Boga nie oszukasz
W tym kościele wszystko wolno
prawda boża jest nieznana
grzeszyć można byle cicho
bo na wszystko klan pozwala
Ojczulkowie mają dzieci
lecz się wstydzą je pokazać
cierpią babcie cierpią dziadki
grzech ten lepiej jest wymazać
Wyświęcenie nic nie daje
ani czarna suknia długa
gdy pokusa rządzi ciałem
nic nie warty taki sługa
Dał wskazówki jak żyć mają
ma być dobrze ułożony
dzieci dobrze wychowane
ma być głową jednej żony
Być kapłanem trudna sztuka
gdy przed ludźmi co dzień staje
gdy chce uczyć moralności
niech sam przykład dobry daje
Bóg nie daje się oszukać
mieszka w niebie wszystko widzi
a kto łamie przykazania
niech się lepiej sam zawstydzi
Komentarze (23)
Nic nie powinno zachwiać wiary. Życzę dobrego dnia.

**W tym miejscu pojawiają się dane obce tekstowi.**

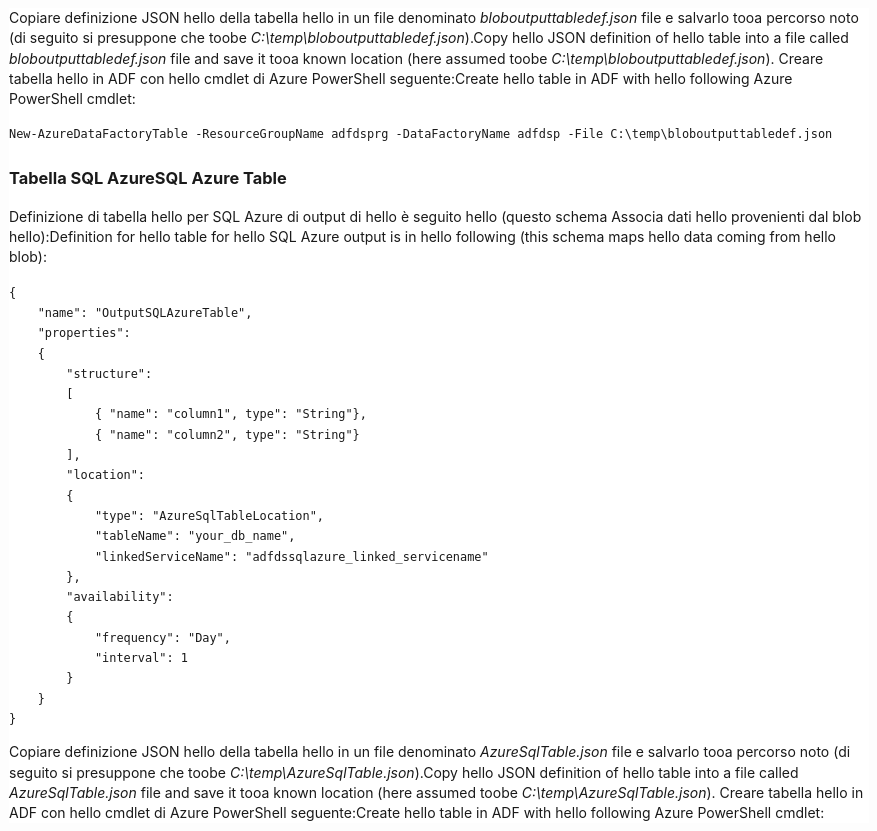 <span data-ttu-id="bec0f-207">Copiare definizione JSON hello della tabella hello in un file denominato *bloboutputtabledef.json* file e salvarlo tooa percorso noto (di seguito si presuppone che toobe *C:\temp\bloboutputtabledef.json*).</span><span class="sxs-lookup"><span data-stu-id="bec0f-207">Copy hello JSON definition of hello table into a file called *bloboutputtabledef.json* file and save it tooa known location (here assumed toobe *C:\temp\bloboutputtabledef.json*).</span></span> <span data-ttu-id="bec0f-208">Creare tabella hello in ADF con hello cmdlet di Azure PowerShell seguente:</span><span class="sxs-lookup"><span data-stu-id="bec0f-208">Create hello table in ADF with hello following Azure PowerShell cmdlet:</span></span>

    New-AzureDataFactoryTable -ResourceGroupName adfdsprg -DataFactoryName adfdsp -File C:\temp\bloboutputtabledef.json  

### <span data-ttu-id="bec0f-209"><a name="adf-table-azure-sq"></a>Tabella SQL Azure</span><span class="sxs-lookup"><span data-stu-id="bec0f-209"><a name="adf-table-azure-sq"></a>SQL Azure Table</span></span>
<span data-ttu-id="bec0f-210">Definizione di tabella hello per SQL Azure di output di hello è seguito hello (questo schema Associa dati hello provenienti dal blob hello):</span><span class="sxs-lookup"><span data-stu-id="bec0f-210">Definition for hello table for hello SQL Azure output is in hello following (this schema maps hello data coming from hello blob):</span></span>

    {
        "name": "OutputSQLAzureTable",
        "properties":
        {
            "structure":
            [
                { "name": "column1", type": "String"},
                { "name": "column2", type": "String"}                
            ],
            "location":
            {
                "type": "AzureSqlTableLocation",
                "tableName": "your_db_name",
                "linkedServiceName": "adfdssqlazure_linked_servicename"
            },
            "availability":
            {
                "frequency": "Day",
                "interval": 1            
            }
        }
    }

<span data-ttu-id="bec0f-211">Copiare definizione JSON hello della tabella hello in un file denominato *AzureSqlTable.json* file e salvarlo tooa percorso noto (di seguito si presuppone che toobe *C:\temp\AzureSqlTable.json*).</span><span class="sxs-lookup"><span data-stu-id="bec0f-211">Copy hello JSON definition of hello table into a file called *AzureSqlTable.json* file and save it tooa known location (here assumed toobe *C:\temp\AzureSqlTable.json*).</span></span> <span data-ttu-id="bec0f-212">Creare tabella hello in ADF con hello cmdlet di Azure PowerShell seguente:</span><span class="sxs-lookup"><span data-stu-id="bec0f-212">Create hello table in ADF with hello following Azure PowerShell cmdlet:</span></span>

Należę do tych łamiących i czasem nawet się
zawstydzę...Ale jak staję obok kapłana to głowę
podnosze do góry.
Dobry wiersz.
Życzę Szczęśliwego Nowego Roku :*)
✨
Mądry wiersz poruszający wiele ważnych kwestii A bycie
kapłanem jest trudno ale nagroda jest warta zmagania
się z pewnym trudnościami nie tylko w życiu kapłańskim
ale każdy na każdego człowieka
https://www.youtube.com/watch?v=rierR_4Kg5Q
Pozdrawiam:)**
"W tym kościele wszystko wolno" - nie Szanowna Pani,
nie wolno.
Taka ocena Kościoła jest tendencyjna, niesprawiedliwa
i krzywdząca wobec uczciwych i moralnie nienagannych
kapłanów.
Panie Leszku,
specjalnie dla Pana ciekawa lektura:
„Chociaż brzmi to szokująco, ale nawet niektórym
szerzej znanym w społeczności LUDU JEHOWY zdarzyło się
popaść w czyny niemoralne, nie wyłączając
homoseksualizmu, wymiany żon, napastowania dzieci.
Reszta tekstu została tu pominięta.